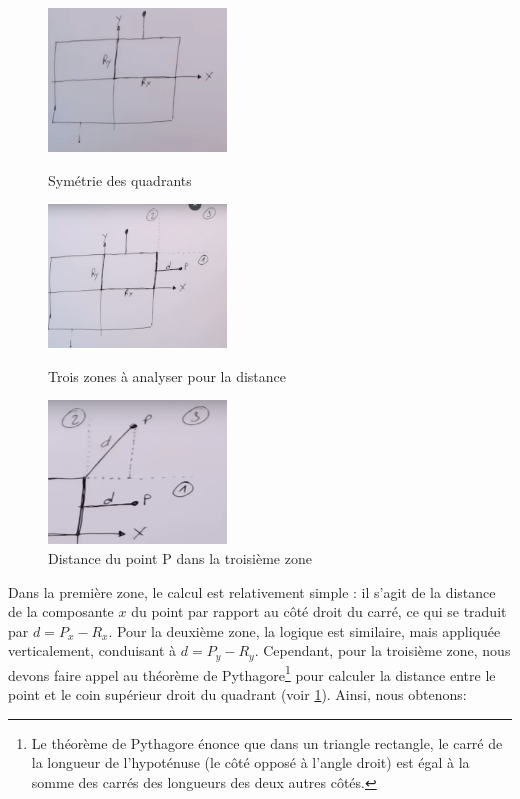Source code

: \begin{figure}[h]
  \begin{minipage}[b]{0.30\linewidth}
    \centering
    \includegraphics[width=\linewidth, height=1.5in]{images//shaders/box00.png}
    \caption{Symétrie des quadrants}
    \label{box00}
  \end{minipage}
  \hspace{0.02\linewidth} %
  \begin{minipage}[b]{0.30\linewidth}
    \centering
    \includegraphics[width=\linewidth, height=1.5in]{images//shaders/box01.png}
    \caption{Trois zones à analyser pour la distance}
    \label{box01}
  \end{minipage}
  \hspace{0.02\linewidth} %
  \begin{minipage}[b]{0.30\linewidth}
    \centering
    \includegraphics[width=\linewidth, height=1.5in]{images//shaders/box02.png}
    \caption{Distance du point P dans la troisième zone}
    \label{box02}
  \end{minipage}
\end{figure}

Dans la première zone, le calcul est relativement simple : il s'agit de la distance de la composante $x$ du point par rapport au côté droit du carré, ce qui se traduit par $d = P_x - R_x$. Pour la deuxième zone, la logique est similaire, mais appliquée verticalement, conduisant à $d = P_y - R_y$. Cependant, pour la troisième zone, nous devons faire appel au théorème de Pythagore\footnote{Le théorème de Pythagore énonce que dans un triangle rectangle, le carré de la longueur de l'hypoténuse (le côté opposé à l'angle droit) est égal à la somme des carrés des longueurs des deux autres côtés.} pour calculer la distance entre le point et le coin supérieur droit du quadrant (voir \ref{box02}). Ainsi, nous obtenons:

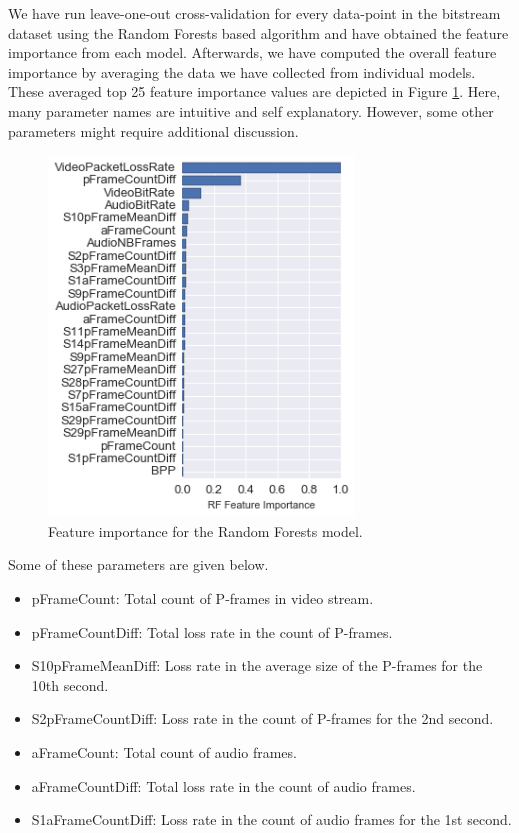 \documentclass[journal]{IEEEtran}
\begin{document}
We have run leave-one-out cross-validation for every data-point in the bitstream dataset using the Random Forests based algorithm and have obtained the feature importance from each model. Afterwards, we have computed the overall feature importance by averaging the data we have collected from individual models. These averaged top 25 feature importance values are depicted in Figure \ref{fig:RFFeatures}. Here, many parameter names are intuitive and self explanatory. However, some other parameters might require additional discussion. 

\begin{figure}[ht!]
\includegraphics[width=3.2in]{./rffi.png}
\caption{Feature importance for the Random Forests model.}
\label{fig:RFFeatures}
\end{figure}

Some of these parameters are given below.

\begin{itemize}

\item pFrameCount: Total count of P-frames in video stream.

\item pFrameCountDiff: Total loss rate in the count of P-frames.

\item S10pFrameMeanDiff: Loss rate in the average size of the P-frames for the 10th second.

\item S2pFrameCountDiff: Loss rate in the count of P-frames for the 2nd second.

\item aFrameCount: Total count of audio frames.

\item aFrameCountDiff: Total loss rate in the count of audio frames.

\item S1aFrameCountDiff: Loss rate in the count of audio frames for the 1st second.

\end{itemize}
\end{document}
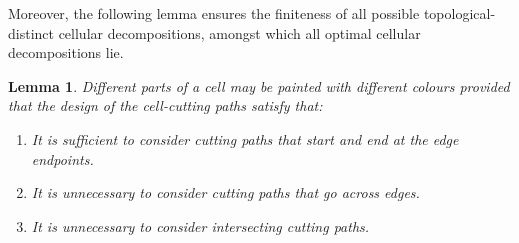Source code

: \documentclass[journal]{IEEEtran}
\newtheorem{lemma}[theorem]{Lemma}
\begin{document}
Moreover, the following lemma ensures the finiteness of all possible topological-distinct cellular decompositions, amongst which all optimal cellular decompositions lie. 
\begin{lemma}\label{lemma:tmech_equiv}
Different parts of a cell may be painted with different colours provided that the design of the cell-cutting paths satisfy that: 
\begin{enumerate}
\item It is sufficient to consider cutting paths that start and end at the edge endpoints. 
\item It is unnecessary to consider cutting paths that go across edges.
\item It is unnecessary to consider intersecting cutting paths. 
\end{enumerate}
\end{lemma}



\end{document}
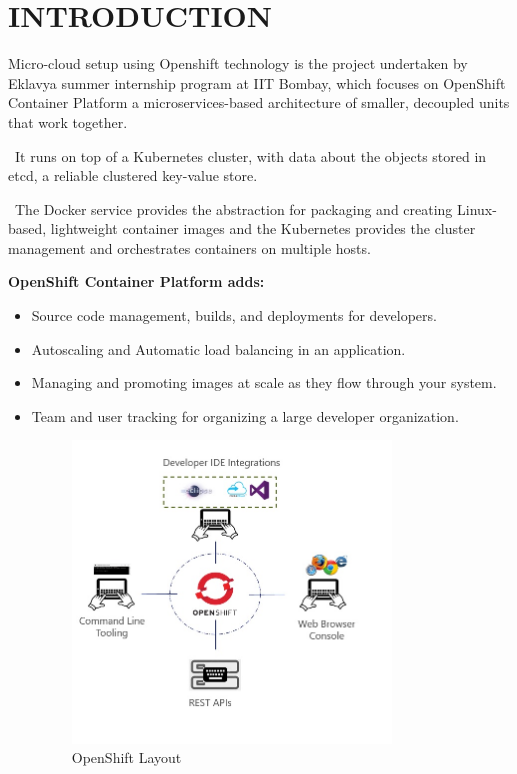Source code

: \documentclass[11pt]{report}
\begin{document}
	\chapter{INTRODUCTION}
	\large
	Micro-cloud setup using Openshift technology is the project undertaken by Eklavya summer internship program at IIT Bombay, which focuses on OpenShift Container Platform a microservices-based architecture of smaller, decoupled units that work together.
	\
	
	\
	It runs on top of a Kubernetes cluster, with data about the objects stored in etcd, a reliable clustered key-value store.
	\
	
	\
	The Docker service provides the abstraction for packaging and creating Linux-based, lightweight container images and the Kubernetes provides the cluster management and orchestrates containers on multiple hosts.
	
	\textbf { OpenShift Container Platform adds:}
	\begin{itemize}
		\large
		\item Source code management, builds, and deployments for developers.
		\item Autoscaling and Automatic load balancing in an application.
		\item Managing and promoting images at scale as they flow through your system.
		\item Team and user tracking for organizing a large developer organization.
		\begin{figure}[h!]
    	\begin{center}
    		\includegraphics[width=0.80\textwidth, totalheight=0.30\textheight]{intro.png}
    		\caption{OpenShift Layout \cite{intro}}
    	  \end{center}
	  
		\end{figure}
		
		
	\end{itemize}
	\large
	\pagebreak
\end{document}
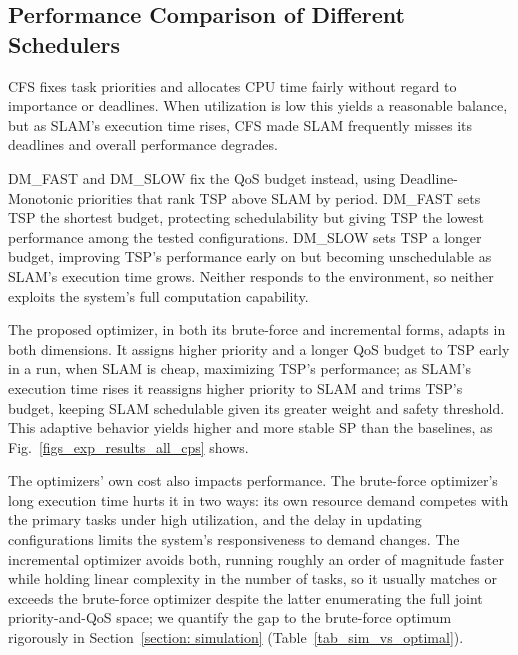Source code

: 	\subsection{Performance Comparison of Different Schedulers}
    CFS fixes task priorities and allocates CPU time fairly without regard to
    importance or deadlines.
    When utilization is low this yields a reasonable balance, but as SLAM's
    execution time rises, CFS made SLAM
    frequently misses its deadlines and overall performance degrades.

    DM\_FAST and DM\_SLOW fix the QoS budget instead, using Deadline-Monotonic
    priorities that rank TSP above SLAM by period.
    DM\_FAST sets TSP the shortest budget, protecting schedulability but giving
    TSP the lowest performance among the tested configurations.
    DM\_SLOW sets TSP a longer budget, improving TSP's performance early on but
    becoming unschedulable as SLAM's execution time grows.
    Neither responds to the environment, so neither exploits the system's full
    computation capability.

    The proposed optimizer, in both its brute-force and incremental forms,
    adapts in both dimensions.
    It assigns higher priority and a longer QoS budget to TSP early in a run,
    when SLAM is cheap, maximizing TSP's performance; as SLAM's execution time
    rises it reassigns higher priority to SLAM and trims TSP's budget, keeping
    SLAM schedulable given its greater weight and safety threshold.
    This adaptive behavior yields higher and more stable SP than the baselines,
    as Fig.~\ref{figs_exp_results_all_cps} shows.


    The optimizers' own cost also impacts performance.
    The brute-force optimizer's long execution time hurts it in two ways: its
    own resource demand competes with the primary tasks under high utilization,
    and the delay in updating configurations limits the system's responsiveness
    to demand changes.
    The incremental optimizer avoids both, running roughly an order of magnitude
    faster while holding linear complexity in the number of tasks, so it usually
    matches or exceeds the brute-force optimizer despite the latter enumerating
    the full joint priority-and-QoS space; we quantify the gap to the
    brute-force optimum rigorously in Section~\ref{section: simulation}
    (Table~\ref{tab_sim_vs_optimal}).


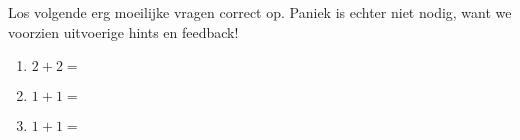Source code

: \documentclass[handout]{ximera}
\begin{document}
\begin{problem}
    Los volgende erg moeilijke vragen correct op. Paniek is echter niet nodig, want we voorzien uitvoerige hints en feedback!
    \begin{enumerate}
        \item $2+2 = $
        
        \item $1+1 = $\begin{multipleChoice} \end{multipleChoice}
        
        \item $1+1 = $\begin{selectAll} \end{selectAll}
    \end{enumerate}
\end{problem}
\end{document}
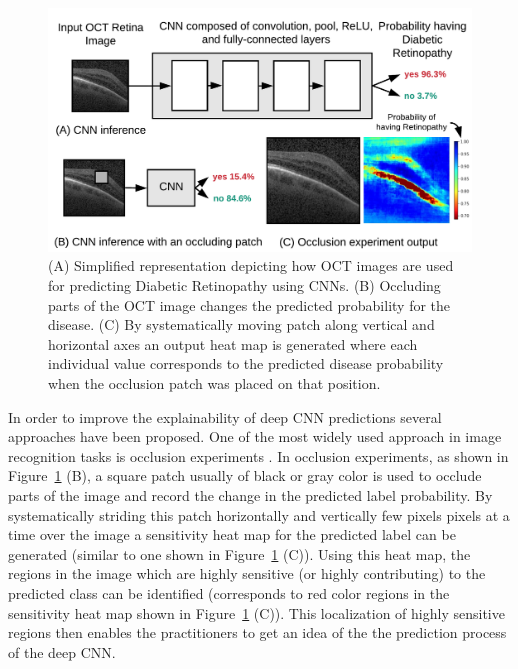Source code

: \begin{figure}[t]
  \includegraphics[width=\columnwidth]{./images/krypton_overview}
  \caption{(A) Simplified representation depicting how OCT images are used for predicting Diabetic Retinopathy using CNNs. (B) Occluding parts of the OCT image changes the predicted probability for the disease. (C) By systematically moving patch along vertical and horizontal axes an output heat map is generated where each individual value corresponds to the predicted disease probability when the occlusion patch was placed on that position.}
  \label{fig:krypton_overview}
\end{figure}

In order to improve the explainability of deep CNN predictions several approaches have been proposed.
One of the most widely used approach in image recognition tasks is occlusion experiments \cite{zeiler2014visualizing}.
In occlusion experiments, as shown in Figure~\ref{fig:krypton_overview} (B), a square patch usually of black or gray color is used to occlude parts of the image and record the change in the predicted label probability.
By systematically striding this patch horizontally and vertically few pixels pixels at a time over the image a sensitivity heat map for the predicted label can be generated (similar to one shown in Figure~\ref{fig:krypton_overview} (C)).
Using this heat map, the regions in the image which are highly sensitive (or highly contributing) to the predicted class can be identified (corresponds to red color regions in the sensitivity heat map shown in Figure~\ref{fig:krypton_overview} (C)).
This localization of highly sensitive regions then enables the practitioners to get an idea of the the prediction process of the deep CNN.

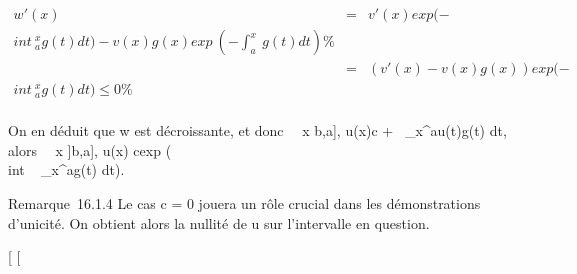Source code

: \documentclass[]{article}
\begin{document}
\begin{align*} w'(x)& =&
v'(x)exp (-\\int ~
_a^xg(t) dt) - v(x)g(x)exp~
(-\int  _a^x~g(t) dt)\%&
\\ & =& (v'(x) -
v(x)g(x))exp (-\\int ~
_a^xg(t) dt) \leq 0 \%& \\
\end{align*}

On en déduit que w est décroissante, et donc
\forall~~x \in [a,b[, w(x) \leq w(a). Mais w(a) = v(a)
= c. On a donc, pour x \in [a,b[, u(x)\leq v(x) \leq
cexp (\\int ~
_a^xg(t) dt), ce qu'on voulait démontrer.

Remarque~16.1.3 De la même fa\ccon on montre que si
\forall~~x \in]b,a], u(x)\leq c
+\int ~
_x^au(t)g(t) dt, alors
\forall~~x \in]b,a], u(x)\leq
cexp (\\int ~
_x^ag(t) dt).

Remarque~16.1.4 Le cas c = 0 jouera un rôle crucial dans les
démonstrations d'unicité. On obtient alors la nullité de u sur
l'intervalle en question.

[
[
\end{document}
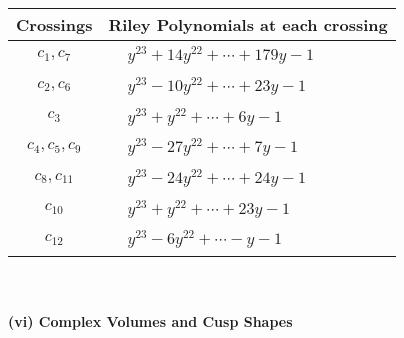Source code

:\documentclass[1p]{elsarticle_modified}
\theoremstyle{definition}
\begin{document}
\begin{tabular}{m{50pt}|m{274pt}}
Crossings & \hspace{64pt}Riley Polynomials at each crossing \\
\hline $$\begin{aligned}c_{1},c_{7}\end{aligned}$$&$\begin{aligned}
&y^{23}+14 y^{22}+\cdots+179 y-1
\end{aligned}$\\
\hline $$\begin{aligned}c_{2},c_{6}\end{aligned}$$&$\begin{aligned}
&y^{23}-10 y^{22}+\cdots+23 y-1
\end{aligned}$\\
\hline $$\begin{aligned}c_{3}\end{aligned}$$&$\begin{aligned}
&y^{23}+y^{22}+\cdots+6 y-1
\end{aligned}$\\
\hline $$\begin{aligned}c_{4},c_{5},c_{9}\end{aligned}$$&$\begin{aligned}
&y^{23}-27 y^{22}+\cdots+7 y-1
\end{aligned}$\\
\hline $$\begin{aligned}c_{8},c_{11}\end{aligned}$$&$\begin{aligned}
&y^{23}-24 y^{22}+\cdots+24 y-1
\end{aligned}$\\
\hline $$\begin{aligned}c_{10}\end{aligned}$$&$\begin{aligned}
&y^{23}+y^{22}+\cdots+23 y-1
\end{aligned}$\\
\hline $$\begin{aligned}c_{12}\end{aligned}$$&$\begin{aligned}
&y^{23}-6 y^{22}+\cdots- y-1
\end{aligned}$\\
\hline
\end{tabular}\\~\\
\newpage\flushleft \textbf{(vi) Complex Volumes and Cusp Shapes}
\end{document}

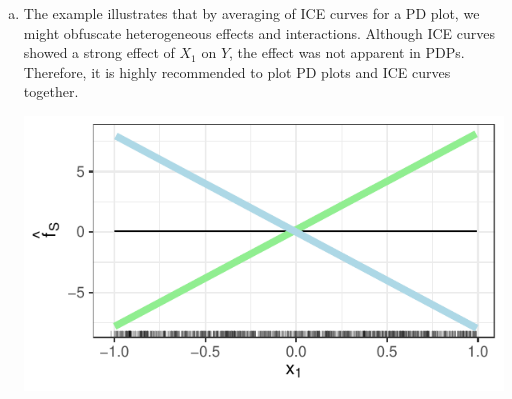 {\begin{enumerate} [a)]
  The lightgreen dots correspond to group $X_2 = 1$, the lightblue dots to group $X_2 = 0$.
  
   \item The example illustrates that by averaging of ICE curves for a PD plot, 
   we might obfuscate heterogeneous effects and interactions. 
   Although ICE curves showed a strong effect of $X_1$ on $Y$, the effect was not 
   apparent in PDPs.
   Therefore, it is highly recommended to plot PD plots and ICE curves together. 

\begin{center}
  \includegraphics[width=\maxwidth]{figure/pdpinteraction_ICE_curve_sol.pdf}
\end{center}

  
\end{enumerate}
}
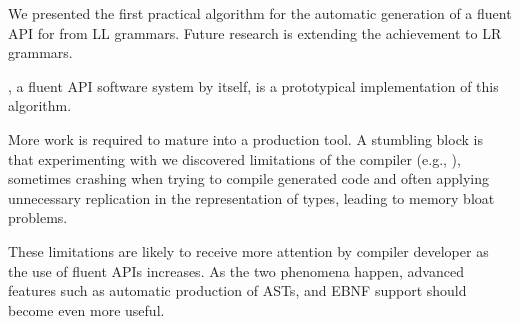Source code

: We presented the first practical algorithm for the automatic generation of a
fluent API for \Java from LL grammars.  Future research is extending the
achievement to LR grammars. 

\Fajita, a fluent API software system by itself, is a prototypical
implementation of this algorithm. 

More work is required to mature \Fajita into a production tool. A stumbling
block is that experimenting with \Fajita we discovered limitations of the \Java
compiler (e.g., ), sometimes crashing when trying to compile
\Fajita generated code and often applying unnecessary replication in the
representation of types, leading to memory bloat problems.

These limitations are likely to receive more attention by compiler developer as
the use of fluent APIs increases. As the two phenomena happen, advanced
features such as automatic production of ASTs, and EBNF support should become
even more useful.
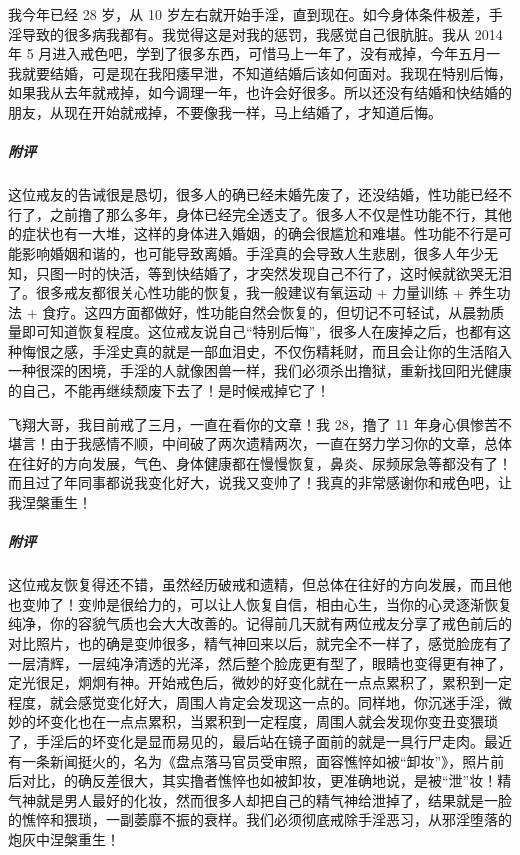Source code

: \begin{case}
    我今年已经 28 岁，从 10 岁左右就开始手淫，直到现在。如今身体条件极差，手淫导致的很多病我都有。我觉得这是对我的惩罚，我感觉自己很肮脏。我从 2014 年 5 月进入戒色吧，学到了很多东西，可惜马上一年了，没有戒掉，今年五月一我就要结婚，可是现在我阳痿早泄，不知道结婚后该如何面对。我现在特别后悔，如果我从去年就戒掉，如今调理一年，也许会好很多。所以还没有结婚和快结婚的朋友，从现在开始就戒掉，不要像我一样，马上结婚了，才知道后悔。
    \subparagraph{附评} 这位戒友的告诫很是恳切，很多人的确已经未婚先废了，还没结婚，性功能已经不行了，之前撸了那么多年，身体已经完全透支了。很多人不仅是性功能不行，其他的症状也有一大堆，这样的身体进入婚姻，的确会很尴尬和难堪。性功能不行是可能影响婚姻和谐的，也可能导致离婚。手淫真的会导致人生悲剧，很多人年少无知，只图一时的快活，等到快结婚了，才突然发现自己不行了，这时候就欲哭无泪了。很多戒友都很关心性功能的恢复，我一般建议有氧运动 + 力量训练 + 养生功法 + 食疗。这四方面都做好，性功能自然会恢复的，但切记不可轻试，从晨勃质量即可知道恢复程度。这位戒友说自己“特别后悔”，很多人在废掉之后，也都有这种悔恨之感，手淫史真的就是一部血泪史，不仅伤精耗财，而且会让你的生活陷入一种很深的困境，手淫的人就像困兽一样，我们必须杀出撸狱，重新找回阳光健康的自己，不能再继续颓废下去了！是时候戒掉它了！
\end{case}

\begin{case}
    飞翔大哥，我目前戒了三月，一直在看你的文章！我 28，撸了 11 年身心俱惨苦不堪言！由于我感情不顺，中间破了两次遗精两次，一直在努力学习你的文章，总体在往好的方向发展，气色、身体健康都在慢慢恢复，鼻炎、尿频尿急等都没有了！而且过了年同事都说我变化好大，说我又变帅了！我真的非常感谢你和戒色吧，让我涅槃重生！
    \subparagraph{附评} 这位戒友恢复得还不错，虽然经历破戒和遗精，但总体在往好的方向发展，而且他也变帅了！变帅是很给力的，可以让人恢复自信，相由心生，当你的心灵逐渐恢复纯净，你的容貌气质也会大大改善的。记得前几天就有两位戒友分享了戒色前后的对比照片，也的确是变帅很多，精气神回来以后，就完全不一样了，感觉脸庞有了一层清辉，一层纯净清透的光泽，然后整个脸庞更有型了，眼睛也变得更有神了，定光很足，炯炯有神。开始戒色后，微妙的好变化就在一点点累积了，累积到一定程度，就会感觉变化好大，周围人肯定会发现这一点的。同样地，你沉迷手淫，微妙的坏变化也在一点点累积，当累积到一定程度，周围人就会发现你变丑变猥琐了，手淫后的坏变化是显而易见的，最后站在镜子面前的就是一具行尸走肉。最近有一条新闻挺火的，名为《盘点落马官员受审照，面容憔悴如被“卸妆”》，照片前后对比，的确反差很大，其实撸者憔悴也如被卸妆，更准确地说，是被“泄”妆！精气神就是男人最好的化妆，然而很多人却把自己的精气神给泄掉了，结果就是一脸的憔悴和猥琐，一副萎靡不振的衰样。我们必须彻底戒除手淫恶习，从邪淫堕落的炮灰中涅槃重生！
\end{case}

▶ _Problem statement_: Your answer should consist of the count of lines in the listing that hold the word "full", with nothing else.

▶ _Written response_: 2